Forensic teams look at brands. Coca Cola labeling isn't identical across the
world, and is very common, so leaving a bottle of coca cola in the room can
provide a hint to location. (There was a programme on BBC Radio 4 that
mentioned programmers getting together with police to develop machine-
recognition of coca cola bottles. Sadly, the BBC search is _hopelessly poor_ ,
so I'm unable to find the programme.)

There's other stuff, like wallpaper patterns and fabric patterns in windows.

There's a bunch of image processing, the most obvious example being swirly-
face man, but there are plenty of others.
[https://en.wikipedia.org/wiki/Christopher_Paul_Neil](https://en.wikipedia.org/wiki/Christopher_Paul_Neil)

------
rdl
This is the "The Love Zone" (TLZ) case, I believe (which was a Tor HS). Not
sure what country the gag order applies in, but I suspect not the United
States.

------
adsteel_
"The disarray was typical of a predator’s home."

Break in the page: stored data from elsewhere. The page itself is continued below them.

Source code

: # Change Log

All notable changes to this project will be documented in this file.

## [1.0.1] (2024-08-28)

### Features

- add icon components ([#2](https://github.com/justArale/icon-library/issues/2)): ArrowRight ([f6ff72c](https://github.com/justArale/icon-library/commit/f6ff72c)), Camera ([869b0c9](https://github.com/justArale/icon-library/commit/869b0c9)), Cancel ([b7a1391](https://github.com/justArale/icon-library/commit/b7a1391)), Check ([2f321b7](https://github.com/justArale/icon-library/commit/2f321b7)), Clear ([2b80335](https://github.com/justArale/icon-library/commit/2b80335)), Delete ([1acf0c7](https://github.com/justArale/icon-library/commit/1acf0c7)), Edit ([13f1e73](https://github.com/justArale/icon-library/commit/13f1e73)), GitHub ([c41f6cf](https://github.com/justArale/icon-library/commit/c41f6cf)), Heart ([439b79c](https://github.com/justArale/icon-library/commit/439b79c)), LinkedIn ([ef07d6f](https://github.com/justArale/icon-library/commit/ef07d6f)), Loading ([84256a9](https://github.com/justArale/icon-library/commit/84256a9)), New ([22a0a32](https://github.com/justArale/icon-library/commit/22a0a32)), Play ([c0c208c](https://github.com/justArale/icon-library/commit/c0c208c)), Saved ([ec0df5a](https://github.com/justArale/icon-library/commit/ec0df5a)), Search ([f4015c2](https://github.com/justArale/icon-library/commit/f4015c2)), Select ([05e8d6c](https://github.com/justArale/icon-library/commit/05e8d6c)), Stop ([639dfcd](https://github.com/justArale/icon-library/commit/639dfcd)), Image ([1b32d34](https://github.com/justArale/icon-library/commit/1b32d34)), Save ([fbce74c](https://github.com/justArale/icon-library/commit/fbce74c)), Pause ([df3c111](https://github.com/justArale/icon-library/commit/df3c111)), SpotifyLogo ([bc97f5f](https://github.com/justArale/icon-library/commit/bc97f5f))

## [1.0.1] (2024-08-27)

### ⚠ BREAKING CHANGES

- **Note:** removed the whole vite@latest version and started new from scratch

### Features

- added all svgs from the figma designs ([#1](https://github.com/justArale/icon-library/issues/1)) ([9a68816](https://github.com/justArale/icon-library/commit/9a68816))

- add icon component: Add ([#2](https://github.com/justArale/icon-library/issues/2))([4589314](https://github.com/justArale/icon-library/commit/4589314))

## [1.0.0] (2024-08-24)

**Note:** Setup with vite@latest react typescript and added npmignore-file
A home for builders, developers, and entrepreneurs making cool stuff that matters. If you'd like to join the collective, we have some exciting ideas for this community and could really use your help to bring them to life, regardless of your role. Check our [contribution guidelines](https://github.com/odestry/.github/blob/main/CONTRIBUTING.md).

Is this true? Do sexual predators tend to live in wildly unkempt and unwashed
homes?

------
DanBC
> Paul Griffiths, a police officer from England with a cropped haircut and a
> hard stare, worked on Argos in Queensland as a victim identification
> specialist, scanning gigabytes of images and videos each week looking for
> clues – a brand of food, a grain of wood – that might give away a child’s
> location. Above his desk was a whiteboard scrawled with two dozen usernames:
> the forum’s most wanted.

You can help law enforcement identify locations by using an app to take
photographs of hotel rooms.

[https://news.ycombinator.com/item?id=12058357](https://news.ycombinator.com/item?id=12058357)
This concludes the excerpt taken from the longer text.